Months on end spent learning the most basic movements was mind-numbing monotony for an athlete who competed at the highest level. But there were no “bad days,” Lang says, only ever-so-fleeting moments of doubt. “There was never a day when I thought about quitting, but there were certainly moments where I said to myself, ‘What the hell am I doing?’ ”
How did she stay so motivated? “Part of it is that I’m incredibly stubborn, and I wasn’t going to let this beat me,” she says. Part of it is the promise of playing in a World Cup in Canada. And part of it is Herdman, whom Lang credits for continually inspiring her: “I owe him a lot. Whenever we meet, he always finds a way to hit me at my core.”
And then there’s Romero, who has endured professional angst of his own after a bright start to his career. Today, his future as a major-league pitcher is in doubt after spending most of last year in the minors. But Romero hasn’t complained or sulked and remains focused on getting another chance. “The amount of fight he has in him is something I really admire and something I strive to emulate,” says Lang. “We both are not trying to be who we used to be. We’re trying to focus on right now and trying to be our best at this moment.”
Not wanting to live in the past is a theme Lang goes back to often. Since her comeback began, the question she gets most is whether or not she’ll be as good as she once was. She knows she won’t—how could she be, after everything she’s been through? But she’s not trying to. “I’m a different person now from three years ago. Chances are I’ll be a different player, too. I don’t have any illusions of trying to be who I was. That’s not my focus,” Lang says. “I have a new perspective on life and the game. I’ll bring the same attitude and leadership as before, but I’m older and my body has been through a lot more, and I have to be smarter.”
That suits Herdman just fine. “I came into this [hoping] I can get her on the pitch for even the last 20 minutes of games, and she’s a game-changer,” he says, “I can live with that.”
The worst is behind Lang; she’s in the home stretch now. She’s been working with the ball for the past two months while continuing rehab. McConaghy says Lang is ahead of schedule, and is amazed at her progress. “She’s come from a place where she had a hard time just going into a small jog without pain to today where she can sprint, she’s able to cut and able to hit cross balls, and had no problems.”

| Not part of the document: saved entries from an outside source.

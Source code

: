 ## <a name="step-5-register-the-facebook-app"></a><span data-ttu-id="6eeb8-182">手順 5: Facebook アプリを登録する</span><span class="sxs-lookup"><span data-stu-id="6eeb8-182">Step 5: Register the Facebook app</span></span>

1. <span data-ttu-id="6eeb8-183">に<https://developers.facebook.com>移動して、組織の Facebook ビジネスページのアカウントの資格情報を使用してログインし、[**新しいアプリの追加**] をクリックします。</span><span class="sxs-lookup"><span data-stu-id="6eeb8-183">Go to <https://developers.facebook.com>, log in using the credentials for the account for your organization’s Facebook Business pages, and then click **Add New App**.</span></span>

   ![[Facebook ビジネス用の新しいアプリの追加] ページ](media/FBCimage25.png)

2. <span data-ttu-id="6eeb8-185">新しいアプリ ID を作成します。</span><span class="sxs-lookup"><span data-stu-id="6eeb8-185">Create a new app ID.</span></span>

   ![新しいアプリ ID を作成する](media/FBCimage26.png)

Proliferation therapy was the final hurdle, a series of regenerative injections of dextrose, fish oils and painkillers that promote stability in her joints. Lang has now been cleared for full-contact training with the women’s team. If all goes well she will play in the Cyprus Cup in March. And from there, on to the 2015 World Cup where the comeback will be complete.
But in one sense it already is, even if she never plays another game. This long and arduous journey has helped Lang find herself and rediscover her passion for the sport—not as a means to an end, but in the simple pleasure of having the ball at her feet. “I can remember being so giddy to be on the field again. Three years ago, I never would have had that feeling, to have such joy from just going out and kicking the ball around,” Lang says. “Now that I have feeling back, I don’t want to lose it. I’m going to hold onto it. I’ll never let it go.